[Exercise brief]
Scan the records below, and wherever a line has the word "killed", pull it out.

[Records to process Boundary: Start]

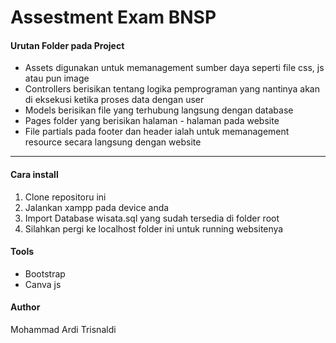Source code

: # Assestment Exam BNSP

#### Urutan Folder pada Project

- Assets digunakan untuk memanagement sumber daya seperti file css, js atau pun image
- Controllers berisikan tentang logika pemprograman yang nantinya akan di eksekusi ketika proses data dengan user
- Models berisikan file yang terhubung langsung dengan database
- Pages folder yang berisikan halaman - halaman pada website
- File partials pada footer dan header ialah untuk memanagement resource secara langsung dengan website

---

#### Cara install

1. Clone repositoru ini
2. Jalankan xampp pada device anda
3. Import Database wisata.sql yang sudah tersedia di folder root
4. Silahkan pergi ke localhost folder ini untuk running websitenya


#### Tools

- Bootstrap
- Canva js

#### Author

Mohammad Ardi Trisnaldi

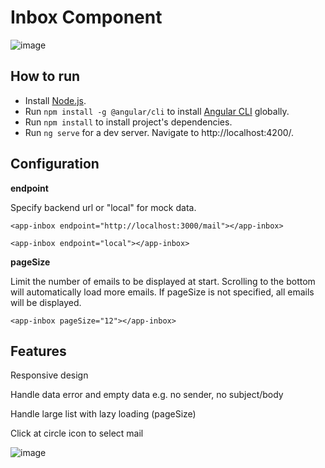 # Inbox Component

![image](https://user-images.githubusercontent.com/4627941/39432496-d78902ee-4cbd-11e8-844c-7fbfde2ff2ef.png)

## How to run

- Install [Node.js](https://nodejs.org).
- Run `npm install -g @angular/cli` to install [Angular CLI](https://github.com/angular/angular-cli) globally.
- Run `npm install` to install project's dependencies.
- Run `ng serve` for a dev server. Navigate to http://localhost:4200/.

## Configuration

**endpoint**

Specify backend url or "local" for mock data.

`<app-inbox endpoint="http://localhost:3000/mail"></app-inbox>`

`<app-inbox endpoint="local"></app-inbox>`

**pageSize**

Limit the number of emails to be displayed at start. Scrolling to the bottom will automatically load more emails. If pageSize is not specified, all emails will be displayed.

`<app-inbox pageSize="12"></app-inbox>`

## Features

Responsive design

Handle data error and empty data e.g. no sender, no subject/body

Handle large list with lazy loading (pageSize)

Click at circle icon to select mail

![image](https://user-images.githubusercontent.com/4627941/39461460-f3036a6a-4d34-11e8-8d68-dcf6048036ea.png)
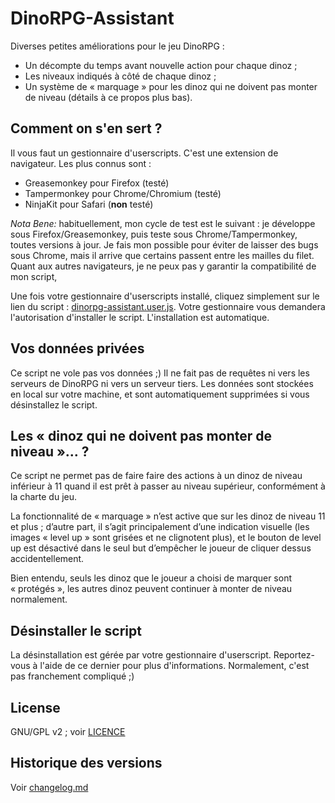 # DinoRPG-Assistant

Diverses petites améliorations pour le jeu DinoRPG :

* Un décompte du temps avant nouvelle action pour chaque dinoz ;
* Les niveaux indiqués à côté de chaque dinoz ;
* Un système de « marquage » pour les dinoz qui ne doivent pas monter de niveau (détails à ce propos plus bas).

## Comment on s'en sert ?

Il vous faut un gestionnaire d'userscripts. C'est une extension de navigateur. Les plus connus sont :

* Greasemonkey pour Firefox (testé)
* Tampermonkey pour Chrome/Chromium (testé)
* NinjaKit pour Safari (**non** testé)

*Nota Bene:* habituellement, mon cycle de test est le suivant : je développe sous Firefox/Greasemonkey, puis teste sous Chrome/Tampermonkey, toutes versions à jour. Je fais mon possible pour éviter de laisser des bugs sous Chrome, mais il arrive que certains passent entre les mailles du filet. Quant aux autres navigateurs, je ne peux pas y garantir la compatibilité de mon script,

Une fois votre gestionnaire d'userscripts installé, cliquez simplement sur le lien du script : [dinorpg-assistant.user.js](https://github.com/Watilin/DinoRPG-Assistant/raw/master/dinorpg-assistant.user.js). Votre gestionnaire vous demandera l'autorisation d'installer le script. L'installation est automatique.

## Vos données privées

Ce script ne vole pas vos données ;) Il ne fait pas de requêtes ni vers les serveurs de DinoRPG ni vers un serveur tiers. Les données sont stockées en local sur votre machine, et sont automatiquement supprimées si vous désinstallez le script.

## Les « dinoz qui ne doivent pas monter de niveau »… ?

Ce script ne permet pas de faire faire des actions à un dinoz de niveau inférieur à 11 quand il est prêt à passer au niveau supérieur, conformément à la charte du jeu.

La fonctionnalité de « marquage » n’est active que sur les dinoz de niveau 11 et plus ; d’autre part, il s’agit principalement d’une indication visuelle (les images « level up » sont grisées et ne clignotent plus), et le bouton de level up est désactivé dans le seul but d’empêcher le joueur de cliquer dessus accidentellement.

Bien entendu, seuls les dinoz que le joueur a choisi de marquer sont « protégés », les autres dinoz peuvent continuer à monter de niveau normalement.

## Désinstaller le script

La désinstallation est gérée par votre gestionnaire d'userscript. Reportez-vous à l'aide de ce dernier pour plus d'informations. Normalement, c'est pas franchement compliqué ;)

## License

GNU/GPL v2 ; voir [LICENCE](https://github.com/Watilin/DinoRPG-Assistant/blob/master/LICENSE)

## Historique des versions

Voir [changelog.md](https://github.com/Watilin/DinoRPG-Assistant/blob/master/changelog.md)
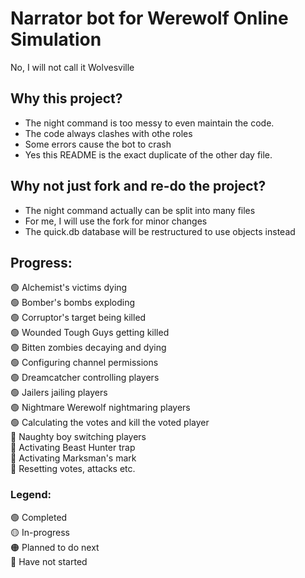 # Narrator bot for Werewolf Online Simulation
No, I will not call it Wolvesville

## Why this project?
- The night command is too messy to even maintain the code. 
- The code always clashes with othe roles
- Some errors cause the bot to crash
- Yes this README is the exact duplicate of the other day file.

## Why not just fork and re-do the project?
- The night command actually can be split into many files
- For me, I will use the fork for minor changes
- The quick.db database will be restructured to use objects instead

## Progress:
🟢 Alchemist's victims dying <br>
🟢 Bomber's bombs exploding <br>
🟢 Corruptor's target being killed <br>
🟢 Wounded Tough Guys getting killed <br>
🟢 Bitten zombies decaying and dying <br>
🟢 Configuring channel permissions <br>
🟢 Dreamcatcher controlling players <br>
🟢 Jailers jailing players <br>
🟢 Nightmare Werewolf nightmaring players <br>
🟢 Calculating the votes and kill the voted player <br>
🔴 Naughty boy switching players <br>
🔴 Activating Beast Hunter trap <br>
🔴 Activating Marksman's mark <br>
🔴 Resetting votes, attacks etc.  <br>



### Legend:
🟢 Completed                      <br>
🟡 In-progress                    <br>
🟠 Planned to do next             <br>
🔴 Have not started               <br>

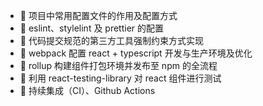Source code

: - 🍋 项目中常用配置文件的作用及配置方式
- 🍊 eslint、stylelint 及 prettier 的配置
- 🍉 代码提交规范的第三方工具强制约束方式实现
- 🍓 webpack 配置 react + typescript 开发与生产环境及优化
- 🍑 rollup 构建组件打包环境并发布至 npm 的全流程
- 🍏 利用 react-testing-library 对 react 组件进行测试
- 🥝 持续集成（CI）、Github Actions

[Records to process Boundary: End]

[Task output]
🟢 Corruptor's target being killed <br>
🟢 Wounded Tough Guys getting killed <br>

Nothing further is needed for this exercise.